The response must consist of every record, restated word for word.

----- Records shown

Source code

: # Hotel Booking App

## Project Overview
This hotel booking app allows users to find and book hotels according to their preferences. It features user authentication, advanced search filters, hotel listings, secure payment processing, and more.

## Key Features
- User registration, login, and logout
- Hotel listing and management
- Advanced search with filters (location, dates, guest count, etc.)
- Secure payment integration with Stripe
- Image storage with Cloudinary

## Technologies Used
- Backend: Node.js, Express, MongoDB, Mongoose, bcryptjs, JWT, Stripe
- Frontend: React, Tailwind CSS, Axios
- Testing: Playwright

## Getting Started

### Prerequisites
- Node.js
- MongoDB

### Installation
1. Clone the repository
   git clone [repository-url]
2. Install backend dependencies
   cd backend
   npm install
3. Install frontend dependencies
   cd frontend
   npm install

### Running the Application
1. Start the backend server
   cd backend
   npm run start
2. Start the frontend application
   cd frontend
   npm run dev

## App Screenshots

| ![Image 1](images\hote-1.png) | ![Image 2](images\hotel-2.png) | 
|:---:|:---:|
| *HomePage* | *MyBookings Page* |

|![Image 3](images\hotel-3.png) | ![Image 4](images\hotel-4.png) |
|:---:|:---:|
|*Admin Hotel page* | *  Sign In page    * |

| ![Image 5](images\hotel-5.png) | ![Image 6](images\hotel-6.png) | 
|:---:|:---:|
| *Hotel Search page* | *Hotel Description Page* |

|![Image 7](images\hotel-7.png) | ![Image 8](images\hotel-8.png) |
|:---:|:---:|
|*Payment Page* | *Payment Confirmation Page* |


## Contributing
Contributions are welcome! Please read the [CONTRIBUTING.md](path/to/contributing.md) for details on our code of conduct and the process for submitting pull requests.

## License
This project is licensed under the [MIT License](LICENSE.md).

----------

• [Task response]:
Source code

: # Hotel Booking App

## Project Overview
This hotel booking app allows users to find and book hotels according to their preferences. It features user authentication, advanced search filters, hotel listings, secure payment processing, and more.

## Key Features
- User registration, login, and logout
- Hotel listing and management
- Advanced search with filters (location, dates, guest count, etc.)
- Secure payment integration with Stripe
- Image storage with Cloudinary

## Technologies Used
- Backend: Node.js, Express, MongoDB, Mongoose, bcryptjs, JWT, Stripe
- Frontend: React, Tailwind CSS, Axios
- Testing: Playwright

## Getting Started

### Prerequisites
- Node.js
- MongoDB

### Installation
1. Clone the repository
   git clone [repository-url]
2. Install backend dependencies
   cd backend
   npm install
3. Install frontend dependencies
   cd frontend
   npm install

### Running the Application
1. Start the backend server
   cd backend
   npm run start
2. Start the frontend application
   cd frontend
   npm run dev

## App Screenshots

| ![Image 1](images\hote-1.png) | ![Image 2](images\hotel-2.png) | 
|:---:|:---:|
| *HomePage* | *MyBookings Page* |

|![Image 3](images\hotel-3.png) | ![Image 4](images\hotel-4.png) |
|:---:|:---:|
|*Admin Hotel page* | *  Sign In page    * |

| ![Image 5](images\hotel-5.png) | ![Image 6](images\hotel-6.png) | 
|:---:|:---:|
| *Hotel Search page* | *Hotel Description Page* |

|![Image 7](images\hotel-7.png) | ![Image 8](images\hotel-8.png) |
|:---:|:---:|
|*Payment Page* | *Payment Confirmation Page* |


## Contributing
Contributions are welcome! Please read the [CONTRIBUTING.md](path/to/contributing.md) for details on our code of conduct and the process for submitting pull requests.

## License
This project is licensed under the [MIT License](LICENSE.md).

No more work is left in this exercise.